Why water drops have a spherical shape?

Why mercury looks like a liquid when it is in glass containers while when it falls on the ground looks like grains taking spherical shapes?

How does water rises up to the highest leaves in trees?

How does blood circulates in all our body even if we are standing up?

How do the soap bubbles form?

Why water seems as sticking on the sides of a glass container?

Why water surface in narrow tubes has a round shape instead of plane shape it has in wider containers?

I am sure all these questions have arisen in your mind at least once. Nature is interesting; not always things are as they look. Therefore, here we are to explore its hidden aspects and explain the mysteries of micro-world.

This tutorial discusses concepts like adhesive and cohesive forces, surface tension and capillarity, which are related to the behaviour of liquids and other properties of matter we have explained earlier in the previous sections. Although such concepts are somehow bypassed by the actual school curriculum, they are very important in explaining the behaviour of liquids. Therefore, along with the explanation of these new concepts, we will also review some matter properties you already know. But as a proverb says: "Repetition is the mother of skills", isn't it?

As explained in Physics tutorial "Density.

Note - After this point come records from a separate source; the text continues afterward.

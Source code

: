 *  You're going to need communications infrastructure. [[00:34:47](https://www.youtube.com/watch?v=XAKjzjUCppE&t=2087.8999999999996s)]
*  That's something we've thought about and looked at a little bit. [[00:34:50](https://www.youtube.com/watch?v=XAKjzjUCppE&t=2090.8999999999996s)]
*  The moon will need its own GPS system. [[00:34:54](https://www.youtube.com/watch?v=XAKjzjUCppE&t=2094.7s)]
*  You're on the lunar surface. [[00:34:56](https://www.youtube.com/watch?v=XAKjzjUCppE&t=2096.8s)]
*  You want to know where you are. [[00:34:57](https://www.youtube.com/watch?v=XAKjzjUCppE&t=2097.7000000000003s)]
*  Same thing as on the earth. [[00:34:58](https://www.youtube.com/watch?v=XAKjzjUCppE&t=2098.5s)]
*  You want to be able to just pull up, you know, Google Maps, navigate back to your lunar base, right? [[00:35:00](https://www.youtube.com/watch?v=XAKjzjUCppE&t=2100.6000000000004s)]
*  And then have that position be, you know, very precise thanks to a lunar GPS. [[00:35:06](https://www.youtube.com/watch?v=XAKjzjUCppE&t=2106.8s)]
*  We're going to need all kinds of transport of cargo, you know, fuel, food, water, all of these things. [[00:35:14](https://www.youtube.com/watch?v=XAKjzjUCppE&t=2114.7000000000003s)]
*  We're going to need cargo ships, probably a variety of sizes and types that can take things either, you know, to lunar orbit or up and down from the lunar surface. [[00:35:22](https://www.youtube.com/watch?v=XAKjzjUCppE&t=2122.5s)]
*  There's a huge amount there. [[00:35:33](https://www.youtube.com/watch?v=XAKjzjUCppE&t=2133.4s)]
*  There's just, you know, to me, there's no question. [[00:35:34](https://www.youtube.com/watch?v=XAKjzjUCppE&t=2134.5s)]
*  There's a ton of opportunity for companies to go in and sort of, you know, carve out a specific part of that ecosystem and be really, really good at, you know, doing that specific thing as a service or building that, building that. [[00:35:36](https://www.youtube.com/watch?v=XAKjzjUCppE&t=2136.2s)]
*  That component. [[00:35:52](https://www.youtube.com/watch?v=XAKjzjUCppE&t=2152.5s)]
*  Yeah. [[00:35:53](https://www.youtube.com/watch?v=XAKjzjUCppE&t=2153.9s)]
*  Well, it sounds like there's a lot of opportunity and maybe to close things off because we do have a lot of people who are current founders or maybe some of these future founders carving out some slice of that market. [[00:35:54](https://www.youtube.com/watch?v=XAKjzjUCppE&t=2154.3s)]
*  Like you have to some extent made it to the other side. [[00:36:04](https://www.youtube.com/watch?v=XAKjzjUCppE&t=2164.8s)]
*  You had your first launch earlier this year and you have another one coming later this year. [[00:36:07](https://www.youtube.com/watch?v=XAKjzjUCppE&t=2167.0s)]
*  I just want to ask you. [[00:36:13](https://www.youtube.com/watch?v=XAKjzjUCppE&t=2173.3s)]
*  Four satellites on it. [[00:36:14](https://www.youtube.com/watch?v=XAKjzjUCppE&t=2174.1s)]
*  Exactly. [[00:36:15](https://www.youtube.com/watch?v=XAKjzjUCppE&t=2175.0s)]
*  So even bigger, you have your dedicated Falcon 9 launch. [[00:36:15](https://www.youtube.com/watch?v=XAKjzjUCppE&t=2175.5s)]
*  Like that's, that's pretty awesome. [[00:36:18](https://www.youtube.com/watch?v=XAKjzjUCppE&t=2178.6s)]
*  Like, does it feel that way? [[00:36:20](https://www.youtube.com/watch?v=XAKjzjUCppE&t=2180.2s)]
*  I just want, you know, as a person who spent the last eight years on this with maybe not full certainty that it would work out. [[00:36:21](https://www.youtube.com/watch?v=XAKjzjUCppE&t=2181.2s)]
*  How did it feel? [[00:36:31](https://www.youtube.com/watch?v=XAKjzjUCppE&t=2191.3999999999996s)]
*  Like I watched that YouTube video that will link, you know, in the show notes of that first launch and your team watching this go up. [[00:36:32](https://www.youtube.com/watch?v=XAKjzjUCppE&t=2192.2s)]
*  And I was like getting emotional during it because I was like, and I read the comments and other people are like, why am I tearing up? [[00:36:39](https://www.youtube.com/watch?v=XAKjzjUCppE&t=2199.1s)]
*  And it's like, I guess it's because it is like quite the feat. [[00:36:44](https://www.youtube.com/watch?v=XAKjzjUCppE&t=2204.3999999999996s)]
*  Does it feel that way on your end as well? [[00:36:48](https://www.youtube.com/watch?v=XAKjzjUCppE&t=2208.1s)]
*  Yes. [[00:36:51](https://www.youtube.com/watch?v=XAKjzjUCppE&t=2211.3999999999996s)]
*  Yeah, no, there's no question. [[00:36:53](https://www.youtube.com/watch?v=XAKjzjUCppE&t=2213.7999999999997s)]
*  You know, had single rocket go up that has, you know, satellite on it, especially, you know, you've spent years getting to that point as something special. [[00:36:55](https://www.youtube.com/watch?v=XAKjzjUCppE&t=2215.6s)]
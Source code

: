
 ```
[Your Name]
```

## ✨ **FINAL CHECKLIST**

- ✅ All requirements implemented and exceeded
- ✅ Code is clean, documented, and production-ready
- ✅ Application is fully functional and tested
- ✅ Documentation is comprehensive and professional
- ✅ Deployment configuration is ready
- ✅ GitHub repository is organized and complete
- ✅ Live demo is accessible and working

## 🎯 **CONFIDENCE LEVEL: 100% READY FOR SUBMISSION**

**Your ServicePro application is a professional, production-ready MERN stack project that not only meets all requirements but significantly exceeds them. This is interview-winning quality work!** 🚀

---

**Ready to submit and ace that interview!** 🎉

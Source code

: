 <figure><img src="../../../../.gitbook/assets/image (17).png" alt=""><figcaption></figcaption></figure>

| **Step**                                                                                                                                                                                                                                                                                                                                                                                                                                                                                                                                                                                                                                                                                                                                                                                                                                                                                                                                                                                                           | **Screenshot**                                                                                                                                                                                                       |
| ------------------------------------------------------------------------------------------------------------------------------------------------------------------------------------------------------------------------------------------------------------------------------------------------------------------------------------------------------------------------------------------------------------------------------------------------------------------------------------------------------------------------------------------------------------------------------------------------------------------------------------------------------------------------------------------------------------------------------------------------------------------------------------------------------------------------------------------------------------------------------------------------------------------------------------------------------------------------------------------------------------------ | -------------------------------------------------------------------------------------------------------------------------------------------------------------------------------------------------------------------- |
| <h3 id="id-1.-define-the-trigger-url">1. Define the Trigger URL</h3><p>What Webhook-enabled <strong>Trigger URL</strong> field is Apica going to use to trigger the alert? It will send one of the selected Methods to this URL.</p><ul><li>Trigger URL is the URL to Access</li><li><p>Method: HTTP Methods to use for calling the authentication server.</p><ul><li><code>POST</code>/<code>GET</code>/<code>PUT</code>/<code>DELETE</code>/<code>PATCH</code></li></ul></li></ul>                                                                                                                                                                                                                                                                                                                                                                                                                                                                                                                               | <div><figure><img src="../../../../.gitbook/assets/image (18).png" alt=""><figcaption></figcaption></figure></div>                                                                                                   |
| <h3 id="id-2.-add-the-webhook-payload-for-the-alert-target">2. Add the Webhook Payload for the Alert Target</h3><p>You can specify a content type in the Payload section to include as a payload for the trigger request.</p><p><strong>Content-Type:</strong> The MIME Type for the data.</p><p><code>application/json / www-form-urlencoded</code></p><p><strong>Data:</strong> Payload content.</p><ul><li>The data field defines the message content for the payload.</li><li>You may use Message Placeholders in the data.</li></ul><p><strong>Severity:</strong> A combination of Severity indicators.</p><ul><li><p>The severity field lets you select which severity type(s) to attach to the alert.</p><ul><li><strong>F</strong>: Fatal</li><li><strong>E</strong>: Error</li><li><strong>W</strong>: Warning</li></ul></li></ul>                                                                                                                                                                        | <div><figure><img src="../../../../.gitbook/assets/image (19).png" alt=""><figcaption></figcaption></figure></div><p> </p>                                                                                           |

Density of Fluids", matter is made up by microscopic particles called atoms. Sometimes, two or more atoms pair together in molecules. In solids, particles are strongly bonded to each other, while in gases their bonding is very weak. Liquids are an intermediate category between solids and gases.

By definition, cohesion is the property of like particles to stick to each other. Obviously, these like particles belong to the same substance. To make possible such a mutual attraction, particles interact with each other through certain attraction forces known as cohesive forces. For example, water droplets take a spherical shape in the lower part as cohesive forces exerted by inner molecules to those in the surface, cause a shrink on water volume and as a result, all water molecules tend to gather around the centre of the droplet.

On the other hand, when substances are different, they stick to each other because of adhesive forces. Thus, we can define adhesion as the ability of different substances or surfaces to cling to each other. For example, water wets the inner part of a metal container because water molecules cling to the molecules of the metal container by means of adhesive forces. Another example: water bubbles gather to the inner faces of the container because of adhesive forces of water.

The existence of adhesive and cohesive forces depends in great extent by the densities of surfaces in contact. Thus, in solids (which usually have high densities), cohesive forces prevail over adhesive ones as molecules of solids are closer (and as a result, stronger bonded) to each other than to the molecules of the other substance they are in contact. On the other hand, gases show more adhesive than cohesive properties. This is why gases stick easily to other surfaces.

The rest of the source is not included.